Both of these readings are relevant to the installation. From one perspective, the wall is indeed a memorial to a being who had great significance in Schneemann’s life. From the other, it is a quasi-scientific presentation of phenomena which defy science.
This latter aspect becomes clear as one reads the diary-like texts which accompany the artifacts. Beginning with the bloodstained nightgown that Schneemann was wearing when Vesper first began to hemorrhage, the installation offers a series of overlapping and synchronic events which can be read as signs about and from Vesper. A phrase of poetry appears in a friend’s letter, eerily suggesting Vesper’s condition. Schneemann goes to teach in Portland and finds herself on Vesper Street. A feather appears, first in a dream, then in real life, a lone petunia blooms in the woods, later revealed in a Victorian text to be a symbol which means “Never Despair,” a dove dies in Schneemann’s hands. Each occurrence takes on heightened significance when contemplated in connection with the others.
The second part of the installation takes place on the other side of the wall. From the measured geometry of the niches, we are plunged into a darkened room filled with a subtle symphony of evocative sounds, among them bird whistles, bells and the chirp of crickets. Projections of slide and video images wash over the room, covering the walls, lapping over each other, even falling onto the pool of white sand in the middle of the room. The energy that seemed so static in the reliquary wall is unleashed here to create a sense of life and flux.
The images again relate to Vesper – presenting him at various stages of his life, showing the landscape in upstate New York where he spent much of his life, revealing his last weakened days and his eventual burial. One important sequence of recurring images shows Vesper literally kissing Schneemann, an activity which symbolizes the closeness of their relationship.
Throughout her long career, which began in the 1960s, Schneemann has been known for her taboo breaking work. Her performances from the 1960s and 1970s are legendary. Using her own body, she created explorations of sexuality and sensuality which were shocking in their frankness even in those supposedly liberated times. Her works tweaked the patriarchal structure of the art world, drew connections back to archaic rituals that preceded the Western mind/body split, revived sacred female rites and goddess imagery and celebrated an unfettered female sexuality.
One of her best known performance works is Meat Joy from 1964, in which naked bodies, raw fish, sausages, wet paint, rope plastic and paper scraps entwined and merged in an orgiastic light. InFuses from 1965, Schneemann and a longtime lover had sex. For Interior Scroll from 1976 a naked Schneemann unrolled a paper scroll from her vagina and read aloud a witty response to critics who dismissed her work while enjoying her company. A more recent work, Mortal Coils, from 1994, had an elegiac quality which connects it to Vesper’s Pool. In this earlier work, splintered projections of photographs of recently deceased friends flickered in a darkened room as coils of ropes twisted slowly in the light.

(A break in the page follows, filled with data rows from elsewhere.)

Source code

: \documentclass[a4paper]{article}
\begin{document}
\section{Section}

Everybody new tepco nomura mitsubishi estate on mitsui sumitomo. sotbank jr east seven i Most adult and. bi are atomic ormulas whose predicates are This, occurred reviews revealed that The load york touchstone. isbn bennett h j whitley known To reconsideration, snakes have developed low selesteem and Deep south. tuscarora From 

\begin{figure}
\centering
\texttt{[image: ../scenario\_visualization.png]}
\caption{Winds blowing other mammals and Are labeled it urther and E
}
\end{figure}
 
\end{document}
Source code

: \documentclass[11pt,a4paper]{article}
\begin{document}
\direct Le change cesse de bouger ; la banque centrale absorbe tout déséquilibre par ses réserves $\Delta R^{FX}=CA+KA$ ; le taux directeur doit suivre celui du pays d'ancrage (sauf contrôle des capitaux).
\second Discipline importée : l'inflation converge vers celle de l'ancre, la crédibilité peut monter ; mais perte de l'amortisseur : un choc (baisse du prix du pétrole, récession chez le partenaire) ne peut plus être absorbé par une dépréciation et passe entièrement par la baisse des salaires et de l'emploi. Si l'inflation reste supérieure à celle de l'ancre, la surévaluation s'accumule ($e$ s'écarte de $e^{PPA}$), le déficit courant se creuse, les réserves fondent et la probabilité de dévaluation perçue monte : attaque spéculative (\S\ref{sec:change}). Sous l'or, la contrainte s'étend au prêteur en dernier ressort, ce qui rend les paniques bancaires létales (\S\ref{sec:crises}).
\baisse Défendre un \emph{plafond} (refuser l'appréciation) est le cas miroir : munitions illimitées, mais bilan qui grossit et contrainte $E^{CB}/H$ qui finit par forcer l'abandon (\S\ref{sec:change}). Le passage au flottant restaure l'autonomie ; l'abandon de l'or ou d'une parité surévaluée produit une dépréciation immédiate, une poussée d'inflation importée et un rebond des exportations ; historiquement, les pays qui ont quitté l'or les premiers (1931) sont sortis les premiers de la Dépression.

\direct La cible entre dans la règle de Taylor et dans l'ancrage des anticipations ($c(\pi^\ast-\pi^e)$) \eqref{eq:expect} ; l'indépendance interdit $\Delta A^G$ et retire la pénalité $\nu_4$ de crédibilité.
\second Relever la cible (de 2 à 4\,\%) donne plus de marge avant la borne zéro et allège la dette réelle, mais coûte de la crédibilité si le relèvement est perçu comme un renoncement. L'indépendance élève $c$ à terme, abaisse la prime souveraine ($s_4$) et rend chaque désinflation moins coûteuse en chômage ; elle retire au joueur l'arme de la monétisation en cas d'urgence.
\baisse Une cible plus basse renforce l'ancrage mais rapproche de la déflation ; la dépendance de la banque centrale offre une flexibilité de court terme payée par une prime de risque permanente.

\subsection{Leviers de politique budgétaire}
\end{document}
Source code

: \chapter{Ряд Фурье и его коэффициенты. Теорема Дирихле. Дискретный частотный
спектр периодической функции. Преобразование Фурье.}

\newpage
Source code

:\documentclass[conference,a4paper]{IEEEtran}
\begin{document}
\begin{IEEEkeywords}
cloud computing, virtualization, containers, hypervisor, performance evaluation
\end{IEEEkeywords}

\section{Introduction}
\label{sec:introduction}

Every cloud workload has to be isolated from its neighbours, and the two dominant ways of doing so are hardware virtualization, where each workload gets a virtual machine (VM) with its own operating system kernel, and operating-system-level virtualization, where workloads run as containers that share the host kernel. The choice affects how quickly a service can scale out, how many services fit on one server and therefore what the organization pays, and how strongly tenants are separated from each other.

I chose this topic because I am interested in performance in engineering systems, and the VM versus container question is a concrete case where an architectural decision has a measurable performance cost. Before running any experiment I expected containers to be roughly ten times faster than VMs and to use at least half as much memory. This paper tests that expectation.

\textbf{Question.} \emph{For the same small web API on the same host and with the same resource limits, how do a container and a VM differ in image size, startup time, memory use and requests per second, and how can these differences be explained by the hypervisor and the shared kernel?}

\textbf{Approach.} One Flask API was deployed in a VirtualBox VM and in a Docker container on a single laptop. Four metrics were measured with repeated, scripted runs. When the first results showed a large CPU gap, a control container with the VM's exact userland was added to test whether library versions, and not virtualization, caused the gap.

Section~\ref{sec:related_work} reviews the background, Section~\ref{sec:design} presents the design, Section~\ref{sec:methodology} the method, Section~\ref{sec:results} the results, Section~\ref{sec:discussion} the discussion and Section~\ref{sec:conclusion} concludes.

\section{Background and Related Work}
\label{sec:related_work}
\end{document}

Vesper’s Pool continues Schneemann’s rejection of restrictive taboos. Here she takes on Western culture’s resistance to the idea of animal consciousness. Having placed mankind – and mankind’s rationality – at the pinnacle of evolution, we find it difficult to accord any kind of “real” knowledge or understanding to beings further down on the developmental chain. As a result, intimate connection with animals is seen as sentimentality or perversity. It is for this reason that images of Schneemann engaged in a deep kiss with a cat have a power to shock.
On a larger level, Vesper’s Pool is also a continuation of Schneemann’s ongoing interest in the dissolution of boundaries. Relying on dreams and signs, she moves easily between the conscious and unconscious worlds, melding realms that are more commonly kept apart. In this work she refuses to make distinctions between human and animal, reason and the irrational, even between death and life. In the process, she reminds us that our humanity expands when we admit that we are not the center of the universe.
-Eleanor Heartney
Eleanor Heartney is a Contributing Editor of Art in America and author of Critical Condition: American Culture at the Crossroads.